▸ **What is needed**
Check every line of the data below for the string "restriction", and copy the ones that hold it.

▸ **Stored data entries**
- Opening Delimiter -
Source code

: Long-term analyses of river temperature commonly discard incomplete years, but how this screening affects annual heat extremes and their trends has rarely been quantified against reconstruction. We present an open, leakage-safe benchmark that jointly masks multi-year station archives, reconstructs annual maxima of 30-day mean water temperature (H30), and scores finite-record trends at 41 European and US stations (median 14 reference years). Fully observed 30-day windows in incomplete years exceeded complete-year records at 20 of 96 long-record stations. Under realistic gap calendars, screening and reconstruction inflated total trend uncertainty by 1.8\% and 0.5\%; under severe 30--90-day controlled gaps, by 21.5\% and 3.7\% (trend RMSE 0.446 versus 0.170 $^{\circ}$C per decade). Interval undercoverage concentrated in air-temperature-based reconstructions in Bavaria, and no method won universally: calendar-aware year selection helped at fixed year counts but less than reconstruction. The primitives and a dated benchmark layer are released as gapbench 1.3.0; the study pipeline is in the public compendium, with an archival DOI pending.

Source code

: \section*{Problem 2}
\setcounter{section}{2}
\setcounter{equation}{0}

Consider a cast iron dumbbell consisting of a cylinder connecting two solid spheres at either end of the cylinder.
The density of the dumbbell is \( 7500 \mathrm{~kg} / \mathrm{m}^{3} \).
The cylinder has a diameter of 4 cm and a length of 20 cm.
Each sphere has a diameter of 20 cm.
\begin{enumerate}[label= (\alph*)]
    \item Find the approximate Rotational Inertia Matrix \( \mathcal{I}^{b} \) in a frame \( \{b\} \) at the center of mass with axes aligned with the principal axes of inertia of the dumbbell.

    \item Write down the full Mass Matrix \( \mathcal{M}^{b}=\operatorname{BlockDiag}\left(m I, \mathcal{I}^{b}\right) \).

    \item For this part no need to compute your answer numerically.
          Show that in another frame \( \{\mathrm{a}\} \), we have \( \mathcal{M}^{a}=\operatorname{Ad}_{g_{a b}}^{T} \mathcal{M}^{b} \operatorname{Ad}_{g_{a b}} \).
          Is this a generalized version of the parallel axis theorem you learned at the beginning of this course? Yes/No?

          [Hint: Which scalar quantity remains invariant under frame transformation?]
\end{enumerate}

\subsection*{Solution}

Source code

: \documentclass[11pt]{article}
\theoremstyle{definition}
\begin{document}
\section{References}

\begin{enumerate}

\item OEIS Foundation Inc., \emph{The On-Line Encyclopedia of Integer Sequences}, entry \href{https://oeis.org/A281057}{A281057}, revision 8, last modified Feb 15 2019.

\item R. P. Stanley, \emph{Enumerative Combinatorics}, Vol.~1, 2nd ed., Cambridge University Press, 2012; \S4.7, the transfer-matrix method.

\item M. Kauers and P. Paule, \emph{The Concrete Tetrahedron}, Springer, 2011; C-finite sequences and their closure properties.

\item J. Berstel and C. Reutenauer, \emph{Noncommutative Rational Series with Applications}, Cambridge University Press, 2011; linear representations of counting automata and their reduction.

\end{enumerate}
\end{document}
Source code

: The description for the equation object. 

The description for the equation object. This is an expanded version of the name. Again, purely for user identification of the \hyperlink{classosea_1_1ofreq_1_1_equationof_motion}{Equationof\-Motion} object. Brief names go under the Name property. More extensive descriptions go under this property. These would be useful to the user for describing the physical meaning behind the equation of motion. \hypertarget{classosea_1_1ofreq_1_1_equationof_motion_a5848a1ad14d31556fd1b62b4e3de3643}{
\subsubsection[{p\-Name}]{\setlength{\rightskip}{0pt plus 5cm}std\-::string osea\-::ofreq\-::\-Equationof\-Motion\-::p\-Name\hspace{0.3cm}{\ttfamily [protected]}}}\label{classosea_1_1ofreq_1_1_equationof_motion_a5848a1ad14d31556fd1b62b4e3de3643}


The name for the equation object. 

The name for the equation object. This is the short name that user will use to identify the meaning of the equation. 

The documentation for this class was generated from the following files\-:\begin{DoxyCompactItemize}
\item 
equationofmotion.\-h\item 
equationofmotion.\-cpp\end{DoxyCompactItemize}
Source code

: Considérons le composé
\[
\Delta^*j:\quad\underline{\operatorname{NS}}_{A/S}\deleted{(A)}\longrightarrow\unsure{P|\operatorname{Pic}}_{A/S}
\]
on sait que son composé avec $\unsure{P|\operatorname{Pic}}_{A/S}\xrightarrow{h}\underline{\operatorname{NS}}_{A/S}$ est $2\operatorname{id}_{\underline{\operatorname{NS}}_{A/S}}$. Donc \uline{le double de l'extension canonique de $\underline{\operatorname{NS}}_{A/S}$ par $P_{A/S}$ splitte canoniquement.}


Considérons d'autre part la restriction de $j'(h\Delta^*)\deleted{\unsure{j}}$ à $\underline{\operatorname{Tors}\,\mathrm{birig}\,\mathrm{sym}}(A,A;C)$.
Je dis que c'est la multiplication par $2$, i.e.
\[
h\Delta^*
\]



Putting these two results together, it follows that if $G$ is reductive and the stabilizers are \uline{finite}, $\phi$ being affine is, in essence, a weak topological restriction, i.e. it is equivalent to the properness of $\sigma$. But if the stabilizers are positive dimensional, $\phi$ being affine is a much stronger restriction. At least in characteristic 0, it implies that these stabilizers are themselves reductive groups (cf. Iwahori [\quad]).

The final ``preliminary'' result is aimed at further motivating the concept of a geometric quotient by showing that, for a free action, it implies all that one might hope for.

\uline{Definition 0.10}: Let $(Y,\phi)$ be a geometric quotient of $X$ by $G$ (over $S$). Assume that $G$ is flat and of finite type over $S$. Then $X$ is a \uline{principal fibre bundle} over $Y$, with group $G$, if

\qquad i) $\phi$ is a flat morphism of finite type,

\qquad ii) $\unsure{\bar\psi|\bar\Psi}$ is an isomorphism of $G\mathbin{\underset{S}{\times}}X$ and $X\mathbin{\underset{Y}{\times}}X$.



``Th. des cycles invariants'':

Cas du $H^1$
- Closing Delimiter -
- Opening Delimiter -
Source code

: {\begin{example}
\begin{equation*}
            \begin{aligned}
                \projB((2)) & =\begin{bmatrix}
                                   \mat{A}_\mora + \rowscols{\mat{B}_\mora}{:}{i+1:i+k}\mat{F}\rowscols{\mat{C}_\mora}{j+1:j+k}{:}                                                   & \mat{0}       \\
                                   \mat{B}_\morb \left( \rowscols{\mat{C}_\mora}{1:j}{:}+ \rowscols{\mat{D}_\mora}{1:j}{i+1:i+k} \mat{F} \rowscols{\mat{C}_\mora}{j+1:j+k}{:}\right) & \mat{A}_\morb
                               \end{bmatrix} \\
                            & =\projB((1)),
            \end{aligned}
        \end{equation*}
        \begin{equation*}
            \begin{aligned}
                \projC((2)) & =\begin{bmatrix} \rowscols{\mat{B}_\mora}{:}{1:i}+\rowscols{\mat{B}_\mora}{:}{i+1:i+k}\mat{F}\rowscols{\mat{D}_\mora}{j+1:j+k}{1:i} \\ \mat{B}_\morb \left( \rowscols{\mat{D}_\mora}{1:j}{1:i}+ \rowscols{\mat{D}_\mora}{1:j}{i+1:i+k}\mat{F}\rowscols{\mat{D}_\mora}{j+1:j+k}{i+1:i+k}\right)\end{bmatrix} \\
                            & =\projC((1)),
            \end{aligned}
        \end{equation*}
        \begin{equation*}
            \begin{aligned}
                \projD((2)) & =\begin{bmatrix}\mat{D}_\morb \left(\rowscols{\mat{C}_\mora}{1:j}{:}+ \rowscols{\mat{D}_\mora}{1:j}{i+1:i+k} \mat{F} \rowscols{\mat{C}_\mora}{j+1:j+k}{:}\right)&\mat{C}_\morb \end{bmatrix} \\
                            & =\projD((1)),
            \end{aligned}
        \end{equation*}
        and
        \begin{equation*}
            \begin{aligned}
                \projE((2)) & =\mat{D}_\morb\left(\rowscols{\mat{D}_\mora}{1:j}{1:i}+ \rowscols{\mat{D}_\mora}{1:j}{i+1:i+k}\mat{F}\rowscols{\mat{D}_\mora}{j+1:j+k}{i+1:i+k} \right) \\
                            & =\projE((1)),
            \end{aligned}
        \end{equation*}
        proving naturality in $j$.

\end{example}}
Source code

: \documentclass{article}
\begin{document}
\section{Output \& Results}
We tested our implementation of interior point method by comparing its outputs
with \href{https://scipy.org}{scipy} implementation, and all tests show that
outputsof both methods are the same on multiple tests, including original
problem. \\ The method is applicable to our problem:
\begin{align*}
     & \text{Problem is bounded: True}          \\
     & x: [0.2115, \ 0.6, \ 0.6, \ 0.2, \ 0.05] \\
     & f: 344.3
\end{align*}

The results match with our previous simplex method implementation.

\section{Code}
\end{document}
- Closing Delimiter -
▸ **Exercise response**
Considérons d'autre part la restriction de $j'(h\Delta^*)\deleted{\unsure{j}}$ à $\underline{\operatorname{Tors}\,\mathrm{birig}\,\mathrm{sym}}(A,A;C)$.
Putting these two results together, it follows that if $G$ is reductive and the stabilizers are \uline{finite}, $\phi$ being affine is, in essence, a weak topological restriction, i.e. it is equivalent to the properness of $\sigma$. But if the stabilizers are positive dimensional, $\phi$ being affine is a much stronger restriction. At least in characteristic 0, it implies that these stabilizers are themselves reductive groups (cf. Iwahori [\quad]).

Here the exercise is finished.